Friday, March 09, 2012

Harry Potter and Magic—The Best I Have Read on This

By Alan Jacobs, of course, from the January, 2000, First Things. His last two paragraphs follow, but you really ought to read the whole thing.
In this sense the strong tendency of magic to become a dream of power—on the importance of this point Lynn Thorndike, Keith Thomas, and C. S. Lewis all agree—makes it a wonderful means by which to focus the theme of Bildung, of the choices that gradually but inexorably shape us into certain distinct kinds of persons. Christians are perhaps right to be wary of an overly positive portrayal of magic, but the Harry Potter books don’t do that: in them magic is often fun, often surprising and exciting, but also always potentially dangerous.
And so, it should be said, is the technology that has resulted from the victory of experimental science. Perhaps the most important question I could ask my Christian friends who mistrust the Harry Potter books is this: is your concern about the portrayal of this imaginary magical technology matched by a concern for the effects of the technology that in our world displaced magic?

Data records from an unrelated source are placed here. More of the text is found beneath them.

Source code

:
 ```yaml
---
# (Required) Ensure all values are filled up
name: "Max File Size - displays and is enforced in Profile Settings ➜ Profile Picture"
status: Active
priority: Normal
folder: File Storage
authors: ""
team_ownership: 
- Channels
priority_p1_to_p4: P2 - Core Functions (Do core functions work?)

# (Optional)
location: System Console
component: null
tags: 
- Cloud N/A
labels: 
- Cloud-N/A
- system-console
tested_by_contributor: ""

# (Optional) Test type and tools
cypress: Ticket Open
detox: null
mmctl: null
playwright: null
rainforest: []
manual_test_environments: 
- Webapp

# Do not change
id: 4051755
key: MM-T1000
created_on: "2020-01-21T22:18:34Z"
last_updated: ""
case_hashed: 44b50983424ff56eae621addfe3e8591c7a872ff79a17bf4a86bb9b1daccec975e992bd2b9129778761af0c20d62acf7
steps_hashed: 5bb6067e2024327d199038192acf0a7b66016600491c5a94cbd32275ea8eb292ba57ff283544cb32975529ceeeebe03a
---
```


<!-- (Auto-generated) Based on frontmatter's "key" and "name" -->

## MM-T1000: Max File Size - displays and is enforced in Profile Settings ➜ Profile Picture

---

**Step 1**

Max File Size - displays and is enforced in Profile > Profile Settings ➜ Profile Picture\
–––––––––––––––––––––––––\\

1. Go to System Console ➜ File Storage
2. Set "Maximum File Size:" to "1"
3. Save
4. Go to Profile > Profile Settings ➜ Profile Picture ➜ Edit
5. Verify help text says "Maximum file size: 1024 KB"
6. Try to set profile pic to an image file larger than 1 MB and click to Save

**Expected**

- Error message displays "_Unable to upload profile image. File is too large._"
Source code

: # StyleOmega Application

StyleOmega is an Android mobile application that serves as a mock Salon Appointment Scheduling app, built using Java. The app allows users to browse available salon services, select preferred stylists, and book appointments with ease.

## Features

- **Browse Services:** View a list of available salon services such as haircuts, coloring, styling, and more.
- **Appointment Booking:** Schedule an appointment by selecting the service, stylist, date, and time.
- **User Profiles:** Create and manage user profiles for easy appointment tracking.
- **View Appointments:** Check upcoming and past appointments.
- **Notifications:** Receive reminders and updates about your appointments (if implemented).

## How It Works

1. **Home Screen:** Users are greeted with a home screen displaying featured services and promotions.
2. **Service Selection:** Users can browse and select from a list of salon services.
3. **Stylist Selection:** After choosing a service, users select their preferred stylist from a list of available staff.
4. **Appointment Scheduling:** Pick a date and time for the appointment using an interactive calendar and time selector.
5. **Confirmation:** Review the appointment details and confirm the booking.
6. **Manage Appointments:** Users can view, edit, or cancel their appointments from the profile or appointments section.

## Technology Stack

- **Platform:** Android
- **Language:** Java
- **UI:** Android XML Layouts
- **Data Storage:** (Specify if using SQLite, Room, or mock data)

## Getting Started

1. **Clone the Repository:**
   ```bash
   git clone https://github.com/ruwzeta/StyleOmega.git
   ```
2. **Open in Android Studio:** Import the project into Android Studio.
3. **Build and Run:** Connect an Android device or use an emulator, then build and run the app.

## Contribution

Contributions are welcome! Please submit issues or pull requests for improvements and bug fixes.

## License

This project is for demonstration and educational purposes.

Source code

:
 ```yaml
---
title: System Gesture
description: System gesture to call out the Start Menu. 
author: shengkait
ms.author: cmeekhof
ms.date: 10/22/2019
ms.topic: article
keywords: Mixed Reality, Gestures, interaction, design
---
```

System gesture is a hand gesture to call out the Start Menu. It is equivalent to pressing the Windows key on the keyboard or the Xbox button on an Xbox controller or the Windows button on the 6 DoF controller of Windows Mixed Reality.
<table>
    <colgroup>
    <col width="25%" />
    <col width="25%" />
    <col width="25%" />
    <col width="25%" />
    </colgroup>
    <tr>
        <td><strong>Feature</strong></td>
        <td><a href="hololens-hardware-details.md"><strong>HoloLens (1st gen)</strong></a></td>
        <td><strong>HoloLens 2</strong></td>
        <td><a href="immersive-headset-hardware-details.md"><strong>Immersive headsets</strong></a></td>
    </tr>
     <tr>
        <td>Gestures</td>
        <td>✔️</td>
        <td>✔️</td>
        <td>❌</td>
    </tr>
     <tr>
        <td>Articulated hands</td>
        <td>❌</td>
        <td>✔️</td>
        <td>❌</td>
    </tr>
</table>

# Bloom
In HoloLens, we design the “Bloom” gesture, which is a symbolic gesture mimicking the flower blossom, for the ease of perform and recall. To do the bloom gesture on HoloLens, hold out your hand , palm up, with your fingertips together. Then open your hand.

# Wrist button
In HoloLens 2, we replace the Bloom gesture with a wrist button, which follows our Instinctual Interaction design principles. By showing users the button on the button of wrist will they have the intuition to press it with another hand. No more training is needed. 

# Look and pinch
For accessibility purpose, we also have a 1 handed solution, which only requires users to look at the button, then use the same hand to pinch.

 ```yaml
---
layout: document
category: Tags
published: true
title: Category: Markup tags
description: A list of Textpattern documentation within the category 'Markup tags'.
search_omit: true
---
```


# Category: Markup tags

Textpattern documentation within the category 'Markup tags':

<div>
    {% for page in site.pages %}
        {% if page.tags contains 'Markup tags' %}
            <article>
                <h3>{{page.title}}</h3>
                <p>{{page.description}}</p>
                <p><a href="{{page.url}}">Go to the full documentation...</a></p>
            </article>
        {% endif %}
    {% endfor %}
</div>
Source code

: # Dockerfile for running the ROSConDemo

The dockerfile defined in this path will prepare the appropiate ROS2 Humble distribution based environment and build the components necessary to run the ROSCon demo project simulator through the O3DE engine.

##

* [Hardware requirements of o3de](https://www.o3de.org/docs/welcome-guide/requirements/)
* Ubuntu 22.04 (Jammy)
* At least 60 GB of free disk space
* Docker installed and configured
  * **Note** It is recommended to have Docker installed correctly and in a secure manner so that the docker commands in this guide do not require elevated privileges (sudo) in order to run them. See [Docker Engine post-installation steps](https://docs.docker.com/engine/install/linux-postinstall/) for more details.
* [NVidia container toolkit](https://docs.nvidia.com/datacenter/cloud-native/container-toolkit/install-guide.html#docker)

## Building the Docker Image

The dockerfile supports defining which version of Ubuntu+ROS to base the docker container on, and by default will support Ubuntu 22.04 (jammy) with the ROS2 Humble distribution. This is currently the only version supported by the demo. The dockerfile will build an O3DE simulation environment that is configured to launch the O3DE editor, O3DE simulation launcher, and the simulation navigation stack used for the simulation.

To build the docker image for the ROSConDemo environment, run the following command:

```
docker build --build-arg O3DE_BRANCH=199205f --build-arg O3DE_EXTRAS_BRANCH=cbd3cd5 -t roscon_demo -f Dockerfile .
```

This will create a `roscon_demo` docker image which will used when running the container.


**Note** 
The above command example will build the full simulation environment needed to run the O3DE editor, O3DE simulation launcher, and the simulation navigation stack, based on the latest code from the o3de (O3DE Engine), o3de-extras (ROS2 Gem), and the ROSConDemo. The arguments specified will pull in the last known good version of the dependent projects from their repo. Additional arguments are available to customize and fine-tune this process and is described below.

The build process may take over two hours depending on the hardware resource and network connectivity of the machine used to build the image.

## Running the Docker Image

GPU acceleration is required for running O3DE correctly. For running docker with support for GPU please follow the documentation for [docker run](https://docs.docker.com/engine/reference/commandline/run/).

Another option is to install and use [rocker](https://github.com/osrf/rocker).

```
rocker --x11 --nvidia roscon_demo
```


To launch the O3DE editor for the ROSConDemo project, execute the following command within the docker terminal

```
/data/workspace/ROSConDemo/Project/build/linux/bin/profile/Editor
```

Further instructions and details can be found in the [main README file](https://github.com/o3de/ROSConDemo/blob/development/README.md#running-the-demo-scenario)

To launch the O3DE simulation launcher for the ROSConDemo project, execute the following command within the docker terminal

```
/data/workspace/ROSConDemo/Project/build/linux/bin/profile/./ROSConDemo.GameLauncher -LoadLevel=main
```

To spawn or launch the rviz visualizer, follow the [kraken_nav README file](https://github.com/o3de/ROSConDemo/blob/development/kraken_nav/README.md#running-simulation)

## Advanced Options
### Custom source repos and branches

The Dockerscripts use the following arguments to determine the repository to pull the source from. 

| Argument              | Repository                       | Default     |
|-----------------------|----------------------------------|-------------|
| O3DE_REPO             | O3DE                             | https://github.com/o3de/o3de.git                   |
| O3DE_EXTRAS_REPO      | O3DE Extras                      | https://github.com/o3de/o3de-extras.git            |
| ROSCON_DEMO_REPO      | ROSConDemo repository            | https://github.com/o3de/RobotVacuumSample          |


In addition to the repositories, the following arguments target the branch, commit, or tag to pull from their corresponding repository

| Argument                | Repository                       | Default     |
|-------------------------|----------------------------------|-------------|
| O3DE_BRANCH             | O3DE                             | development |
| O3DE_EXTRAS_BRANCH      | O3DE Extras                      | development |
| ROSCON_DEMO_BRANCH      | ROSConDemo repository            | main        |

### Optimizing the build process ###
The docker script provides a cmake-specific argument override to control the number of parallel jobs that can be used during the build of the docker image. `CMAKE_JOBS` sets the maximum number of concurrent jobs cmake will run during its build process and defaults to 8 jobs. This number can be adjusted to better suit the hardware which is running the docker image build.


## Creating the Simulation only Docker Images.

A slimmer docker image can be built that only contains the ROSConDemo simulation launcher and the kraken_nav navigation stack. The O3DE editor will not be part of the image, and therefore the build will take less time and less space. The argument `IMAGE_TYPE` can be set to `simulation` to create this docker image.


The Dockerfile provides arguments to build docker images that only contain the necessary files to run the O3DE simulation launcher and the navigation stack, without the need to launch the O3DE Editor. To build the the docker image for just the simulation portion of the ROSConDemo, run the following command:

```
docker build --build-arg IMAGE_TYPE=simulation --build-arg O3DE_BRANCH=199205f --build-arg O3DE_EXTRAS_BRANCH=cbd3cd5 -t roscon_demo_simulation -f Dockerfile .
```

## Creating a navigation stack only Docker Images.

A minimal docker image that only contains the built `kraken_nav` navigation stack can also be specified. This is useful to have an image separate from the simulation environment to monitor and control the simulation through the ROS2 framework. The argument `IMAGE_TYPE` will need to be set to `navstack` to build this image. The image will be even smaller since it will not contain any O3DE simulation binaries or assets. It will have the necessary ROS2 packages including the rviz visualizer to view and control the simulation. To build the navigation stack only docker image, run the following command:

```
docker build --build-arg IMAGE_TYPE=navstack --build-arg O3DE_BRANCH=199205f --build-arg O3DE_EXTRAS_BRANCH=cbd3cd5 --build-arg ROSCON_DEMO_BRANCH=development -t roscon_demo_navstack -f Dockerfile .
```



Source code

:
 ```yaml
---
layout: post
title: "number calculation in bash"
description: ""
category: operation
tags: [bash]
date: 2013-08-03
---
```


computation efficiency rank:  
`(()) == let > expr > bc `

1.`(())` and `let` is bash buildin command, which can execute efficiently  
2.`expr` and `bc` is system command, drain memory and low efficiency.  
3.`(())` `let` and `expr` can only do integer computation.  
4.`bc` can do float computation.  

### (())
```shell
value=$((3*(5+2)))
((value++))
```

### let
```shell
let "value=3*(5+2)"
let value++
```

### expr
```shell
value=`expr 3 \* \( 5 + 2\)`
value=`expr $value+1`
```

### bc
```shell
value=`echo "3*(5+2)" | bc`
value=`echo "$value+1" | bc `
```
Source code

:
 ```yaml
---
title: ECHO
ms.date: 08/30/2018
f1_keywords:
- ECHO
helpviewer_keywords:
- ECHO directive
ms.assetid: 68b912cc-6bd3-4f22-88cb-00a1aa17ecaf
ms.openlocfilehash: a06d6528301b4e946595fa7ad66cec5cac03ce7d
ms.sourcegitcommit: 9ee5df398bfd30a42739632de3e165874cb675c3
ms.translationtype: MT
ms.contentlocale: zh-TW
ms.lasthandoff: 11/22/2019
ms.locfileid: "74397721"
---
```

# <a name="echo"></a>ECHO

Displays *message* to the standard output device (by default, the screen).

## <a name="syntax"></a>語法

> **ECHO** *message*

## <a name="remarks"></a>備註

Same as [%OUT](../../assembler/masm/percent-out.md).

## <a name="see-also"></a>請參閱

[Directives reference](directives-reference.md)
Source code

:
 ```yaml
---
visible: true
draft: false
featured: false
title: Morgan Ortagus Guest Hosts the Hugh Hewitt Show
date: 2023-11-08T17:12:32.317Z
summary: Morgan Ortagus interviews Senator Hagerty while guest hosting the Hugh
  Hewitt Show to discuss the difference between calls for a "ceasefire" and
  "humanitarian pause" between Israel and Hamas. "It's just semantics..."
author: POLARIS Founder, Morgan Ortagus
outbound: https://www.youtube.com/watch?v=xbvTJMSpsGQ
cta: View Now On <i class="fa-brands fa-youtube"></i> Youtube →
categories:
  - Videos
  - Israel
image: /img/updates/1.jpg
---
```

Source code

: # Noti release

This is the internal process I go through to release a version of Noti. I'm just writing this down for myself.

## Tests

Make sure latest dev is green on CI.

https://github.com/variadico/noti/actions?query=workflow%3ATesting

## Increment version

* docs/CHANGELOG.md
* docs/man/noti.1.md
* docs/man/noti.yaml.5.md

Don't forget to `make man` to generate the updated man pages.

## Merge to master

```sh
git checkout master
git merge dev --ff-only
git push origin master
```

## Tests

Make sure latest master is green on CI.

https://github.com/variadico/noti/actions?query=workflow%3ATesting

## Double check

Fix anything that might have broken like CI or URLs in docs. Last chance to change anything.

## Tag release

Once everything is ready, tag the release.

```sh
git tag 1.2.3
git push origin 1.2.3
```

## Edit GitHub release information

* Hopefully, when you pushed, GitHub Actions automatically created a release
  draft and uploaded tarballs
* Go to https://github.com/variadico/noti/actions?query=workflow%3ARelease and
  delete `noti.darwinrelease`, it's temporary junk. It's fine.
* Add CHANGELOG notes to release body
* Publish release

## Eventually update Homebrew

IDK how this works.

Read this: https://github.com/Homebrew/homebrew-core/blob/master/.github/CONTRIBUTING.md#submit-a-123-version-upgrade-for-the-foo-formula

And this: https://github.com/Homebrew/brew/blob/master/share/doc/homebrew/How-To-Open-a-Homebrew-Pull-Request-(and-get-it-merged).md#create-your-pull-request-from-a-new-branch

The technocrats of this world hold in their hands powers almost infinitely greater than those of Albus Dumbledore and Voldemort: how worried are we about them, and their influence over our children? Not worried enough, I would say. As Ellul suggests, the task for us is “the measuring of technique by other criteria than those of technique itself,” which measuring he also calls “the search for justice before God.” Joanne Rowling’s books are more helpful than most in prompting such measurement. They are also—and let’s not forget the importance of this point—a great deal of fun.